Since its creation more than 70 years ago, UNICEF has recognized the power of partnering with public figures to bring the situation of children around the world into the spotlight. As celebrity advocates, public figures leverage their talents and fame to defend the rights of children and support UNICEF’s mission to ensure every child’s right to health, education, equality and protection.
Taking place near the 30th anniversary of the United Nations Convention on the Rights of the Child, award-winning actor and environmental activist, Nicholas Saputra, has been announced as UNICEF Indonesia’s newest national ambassador. Nico, as he is commonly known, is UNICEF Indonesia’s first National Ambassador appointed in the last 15 years.
Get to Know Nicholas Saputra
Nico is a well-known actor, producer, director and model in Indonesia. He has been in the industry since 2002, and during this period, he’s been nominated (and won several times) as 'best actor' in leading movie award events, both in Indonesia and regionally. His movies have also featured in Cannes Film Festival, and he’s known to be very selective in choosing the movies/ programs/ events he takes part in.
“I feel honoured that UNICEF Indonesia has trusted me with this role. Activism has always been my passion because I care about this nation’s future."
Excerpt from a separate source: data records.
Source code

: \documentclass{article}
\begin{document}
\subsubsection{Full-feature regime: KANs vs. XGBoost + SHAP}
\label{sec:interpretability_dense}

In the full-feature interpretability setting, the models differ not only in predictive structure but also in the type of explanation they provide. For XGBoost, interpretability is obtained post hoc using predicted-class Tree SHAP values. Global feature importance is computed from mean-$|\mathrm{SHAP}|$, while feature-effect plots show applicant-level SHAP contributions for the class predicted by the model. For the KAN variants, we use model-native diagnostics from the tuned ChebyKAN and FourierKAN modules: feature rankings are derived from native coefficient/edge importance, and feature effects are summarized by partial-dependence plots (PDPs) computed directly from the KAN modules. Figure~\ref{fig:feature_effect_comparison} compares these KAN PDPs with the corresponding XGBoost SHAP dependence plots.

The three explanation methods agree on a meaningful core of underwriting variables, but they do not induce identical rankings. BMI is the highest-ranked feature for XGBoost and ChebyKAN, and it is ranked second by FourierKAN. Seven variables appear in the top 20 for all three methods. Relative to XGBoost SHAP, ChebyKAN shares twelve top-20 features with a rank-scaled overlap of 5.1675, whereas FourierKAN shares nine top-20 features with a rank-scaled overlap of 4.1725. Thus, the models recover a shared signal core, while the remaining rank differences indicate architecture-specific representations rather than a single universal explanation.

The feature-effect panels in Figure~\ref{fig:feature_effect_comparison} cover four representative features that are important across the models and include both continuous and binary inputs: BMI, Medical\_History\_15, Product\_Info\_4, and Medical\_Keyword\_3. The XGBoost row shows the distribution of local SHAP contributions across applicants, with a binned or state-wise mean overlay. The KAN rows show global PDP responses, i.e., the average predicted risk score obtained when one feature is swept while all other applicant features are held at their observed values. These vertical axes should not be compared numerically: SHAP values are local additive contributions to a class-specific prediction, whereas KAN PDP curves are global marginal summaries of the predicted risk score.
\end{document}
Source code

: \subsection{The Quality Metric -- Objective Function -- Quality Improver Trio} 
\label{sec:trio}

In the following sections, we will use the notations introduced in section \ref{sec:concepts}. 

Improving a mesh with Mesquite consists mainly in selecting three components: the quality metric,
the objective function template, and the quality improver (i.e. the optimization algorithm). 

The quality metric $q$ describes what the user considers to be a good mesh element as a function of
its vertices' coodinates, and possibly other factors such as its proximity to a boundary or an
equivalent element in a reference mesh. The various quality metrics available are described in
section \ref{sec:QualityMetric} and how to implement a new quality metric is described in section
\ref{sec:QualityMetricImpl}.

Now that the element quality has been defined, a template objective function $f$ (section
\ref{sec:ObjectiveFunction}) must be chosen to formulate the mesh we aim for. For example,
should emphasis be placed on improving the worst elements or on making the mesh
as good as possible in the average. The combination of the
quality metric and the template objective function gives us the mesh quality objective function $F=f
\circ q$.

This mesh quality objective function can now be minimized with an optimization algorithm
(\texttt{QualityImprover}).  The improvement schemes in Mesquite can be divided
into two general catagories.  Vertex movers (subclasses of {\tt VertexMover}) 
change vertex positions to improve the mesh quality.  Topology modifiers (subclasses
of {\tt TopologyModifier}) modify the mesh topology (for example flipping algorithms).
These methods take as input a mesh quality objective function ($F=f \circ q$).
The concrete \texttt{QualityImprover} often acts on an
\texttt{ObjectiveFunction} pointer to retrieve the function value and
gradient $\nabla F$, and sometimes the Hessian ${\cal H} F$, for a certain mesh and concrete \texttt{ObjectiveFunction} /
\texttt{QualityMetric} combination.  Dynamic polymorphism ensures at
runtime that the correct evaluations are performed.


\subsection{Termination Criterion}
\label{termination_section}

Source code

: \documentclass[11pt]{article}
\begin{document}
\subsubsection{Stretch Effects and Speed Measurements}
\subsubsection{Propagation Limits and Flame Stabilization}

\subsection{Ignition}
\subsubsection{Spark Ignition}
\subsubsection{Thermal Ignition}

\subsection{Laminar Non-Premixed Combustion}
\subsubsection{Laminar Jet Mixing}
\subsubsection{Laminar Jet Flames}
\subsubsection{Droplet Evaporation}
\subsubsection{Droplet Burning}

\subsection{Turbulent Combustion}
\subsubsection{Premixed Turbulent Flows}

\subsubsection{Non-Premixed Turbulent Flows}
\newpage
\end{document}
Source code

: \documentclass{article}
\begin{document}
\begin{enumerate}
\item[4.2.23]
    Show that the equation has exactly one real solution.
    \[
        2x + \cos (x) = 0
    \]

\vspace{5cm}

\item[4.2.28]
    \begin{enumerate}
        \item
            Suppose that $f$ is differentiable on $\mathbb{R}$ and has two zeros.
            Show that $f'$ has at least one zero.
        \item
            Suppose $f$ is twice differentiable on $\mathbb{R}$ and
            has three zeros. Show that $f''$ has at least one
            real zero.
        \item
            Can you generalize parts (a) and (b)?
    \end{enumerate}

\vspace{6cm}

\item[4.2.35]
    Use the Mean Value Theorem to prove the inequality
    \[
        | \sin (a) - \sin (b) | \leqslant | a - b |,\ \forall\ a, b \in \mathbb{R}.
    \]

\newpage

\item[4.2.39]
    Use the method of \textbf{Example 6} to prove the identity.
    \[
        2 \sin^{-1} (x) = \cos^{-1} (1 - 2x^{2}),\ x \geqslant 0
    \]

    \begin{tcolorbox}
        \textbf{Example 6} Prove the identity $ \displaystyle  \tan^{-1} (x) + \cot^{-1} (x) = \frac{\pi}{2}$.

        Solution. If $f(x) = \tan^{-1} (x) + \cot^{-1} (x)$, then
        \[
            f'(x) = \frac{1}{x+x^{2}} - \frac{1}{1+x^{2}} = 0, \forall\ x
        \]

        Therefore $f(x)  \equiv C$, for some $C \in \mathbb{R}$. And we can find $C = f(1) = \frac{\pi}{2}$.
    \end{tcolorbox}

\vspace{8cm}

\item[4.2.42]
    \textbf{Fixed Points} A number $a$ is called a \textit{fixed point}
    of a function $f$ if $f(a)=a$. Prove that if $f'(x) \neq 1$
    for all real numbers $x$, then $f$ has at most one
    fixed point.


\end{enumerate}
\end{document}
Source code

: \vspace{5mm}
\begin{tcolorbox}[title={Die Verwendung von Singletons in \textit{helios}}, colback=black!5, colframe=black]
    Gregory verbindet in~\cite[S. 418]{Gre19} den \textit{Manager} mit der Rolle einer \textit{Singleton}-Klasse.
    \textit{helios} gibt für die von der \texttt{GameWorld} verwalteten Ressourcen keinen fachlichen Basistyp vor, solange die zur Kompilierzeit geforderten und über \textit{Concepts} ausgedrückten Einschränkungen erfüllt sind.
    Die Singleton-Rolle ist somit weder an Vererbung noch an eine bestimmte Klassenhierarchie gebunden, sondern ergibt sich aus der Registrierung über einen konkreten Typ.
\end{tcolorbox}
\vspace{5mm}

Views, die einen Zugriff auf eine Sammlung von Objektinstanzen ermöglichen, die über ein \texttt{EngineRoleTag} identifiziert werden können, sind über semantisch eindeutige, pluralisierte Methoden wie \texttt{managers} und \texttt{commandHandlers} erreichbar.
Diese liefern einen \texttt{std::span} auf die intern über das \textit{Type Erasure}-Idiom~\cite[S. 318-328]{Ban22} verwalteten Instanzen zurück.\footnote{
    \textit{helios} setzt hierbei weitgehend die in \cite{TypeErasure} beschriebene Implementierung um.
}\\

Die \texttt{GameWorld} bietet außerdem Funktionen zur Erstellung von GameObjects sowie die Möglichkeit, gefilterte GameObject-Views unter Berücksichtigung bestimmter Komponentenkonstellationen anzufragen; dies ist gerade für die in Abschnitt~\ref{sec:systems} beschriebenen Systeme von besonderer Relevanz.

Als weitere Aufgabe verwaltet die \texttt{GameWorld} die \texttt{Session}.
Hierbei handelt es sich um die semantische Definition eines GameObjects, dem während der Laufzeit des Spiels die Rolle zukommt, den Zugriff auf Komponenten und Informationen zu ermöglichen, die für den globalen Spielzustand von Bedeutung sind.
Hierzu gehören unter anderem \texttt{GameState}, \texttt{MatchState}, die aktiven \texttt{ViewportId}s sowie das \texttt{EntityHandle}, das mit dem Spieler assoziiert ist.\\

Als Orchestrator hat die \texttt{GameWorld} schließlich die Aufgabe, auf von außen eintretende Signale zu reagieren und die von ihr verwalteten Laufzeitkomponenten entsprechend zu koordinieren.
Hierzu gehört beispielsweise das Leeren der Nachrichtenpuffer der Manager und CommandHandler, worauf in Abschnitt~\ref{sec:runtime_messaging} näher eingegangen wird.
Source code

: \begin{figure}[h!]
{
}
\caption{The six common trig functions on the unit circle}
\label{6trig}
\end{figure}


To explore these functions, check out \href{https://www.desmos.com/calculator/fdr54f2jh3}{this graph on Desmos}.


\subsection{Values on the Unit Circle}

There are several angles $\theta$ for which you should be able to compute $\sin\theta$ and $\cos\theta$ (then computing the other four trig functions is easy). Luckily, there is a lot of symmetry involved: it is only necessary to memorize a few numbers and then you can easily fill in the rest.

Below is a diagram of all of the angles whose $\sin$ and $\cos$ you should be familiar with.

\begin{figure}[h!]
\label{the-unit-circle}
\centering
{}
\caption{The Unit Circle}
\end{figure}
Nicholas Saputra and UNICEF Indonesia
According to Debora Comini, UNICEF Representative, Nico has shown strong commitment to social causes and a passion to push for change. Nico will join actor Ferry Salim, who has been a National Ambassador for UNICEF in Indonesia since 2004. In this new role, Nico will champion children’s rights and speak out on issues affecting young people in Indonesia.
“We are proud to welcome Nicholas Saputra to the UNICEF family. I’m sure his voice will strengthen our advocacy for children’s rights."
Nicholas' First Mission with UNICEF Indonesia
This December, UNICEF and Nico will join forces to drive awareness of the need to improve water and sanitation services, as well as basic hygiene practices. Every year, about 150,000 children in Indonesia die from preventable diseases related to poor sanitation, which poses a serious risk to their health and development.
“I learned a lot about the importance of sanitation when I went to East Nusa Tenggara to see UNICEF’s work."
“It was an eye-opening experience, and it encouraged me to do my part because every child has the right to live in a safe and healthy environment.”
"I believe we should start from the very beginning, ensuring that Indonesian children’s rights are fulfilled so we can build a better world for children."